▸ **WHAT NEEDS TO BE DONE**
Say the number of lines in the records below that hold the word "subsumption", and only that number.
━━━━━ PROVIDED RECORDS ━━━━━
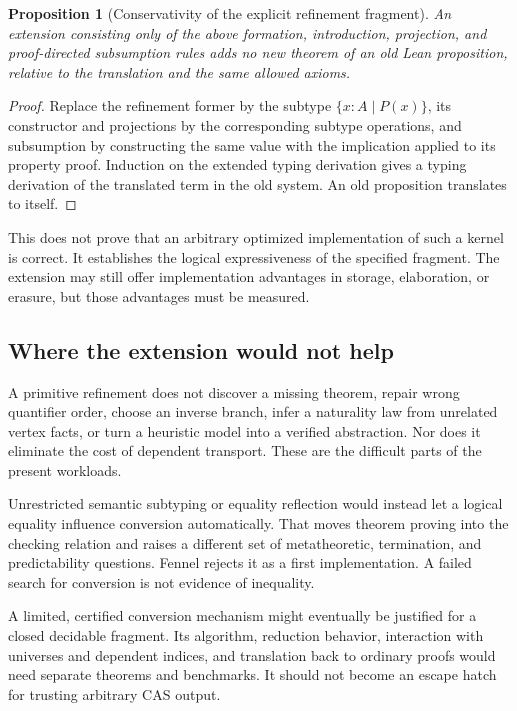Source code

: \documentclass[11pt,a4paper]{article}
\newtheorem{proposition}[theorem]{Proposition}
\theoremstyle{definition}
\theoremstyle{remark}
\begin{document}
\begin{proposition}[Conservativity of the explicit refinement fragment]
An extension consisting only of the above formation, introduction, projection,
and proof-directed subsumption rules adds no new theorem of an old Lean
proposition, relative to the translation and the same allowed axioms.
\end{proposition}
\begin{proof}
Replace the refinement former by the subtype $\{x:A\mid P(x)\}$, its constructor
and projections by the corresponding subtype operations, and subsumption by
constructing the same value with the implication applied to its property proof.
Induction on the extended typing derivation gives a typing derivation of the
translated term in the old system. An old proposition translates to itself.
\end{proof}

This does not prove that an arbitrary optimized implementation of such a kernel
is correct. It establishes the logical expressiveness of the specified
fragment. The extension may still offer implementation advantages in storage,
elaboration, or erasure, but those advantages must be measured.

\subsection{Where the extension would not help}
A primitive refinement does not discover a missing theorem, repair wrong
quantifier order, choose an inverse branch, infer a naturality law from unrelated
vertex facts, or turn a heuristic model into a verified abstraction. Nor does
it eliminate the cost of dependent transport. These are the difficult parts of
the present workloads.

Unrestricted semantic subtyping or equality reflection would instead let a
logical equality influence conversion automatically. That moves theorem proving
into the checking relation and raises a different set of metatheoretic,
termination, and predictability questions. Fennel rejects it as a first
implementation. A failed search for conversion is not evidence of inequality.

A limited, certified conversion mechanism might eventually be justified for a
closed decidable fragment. Its algorithm, reduction behavior, interaction with
universes and dependent indices, and translation back to ordinary proofs would
need separate theorems and benchmarks. It should not become an escape hatch
for trusting arbitrary CAS output.
\end{document}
━━━━━
▸ **RESPONSE TO THE TASK**
2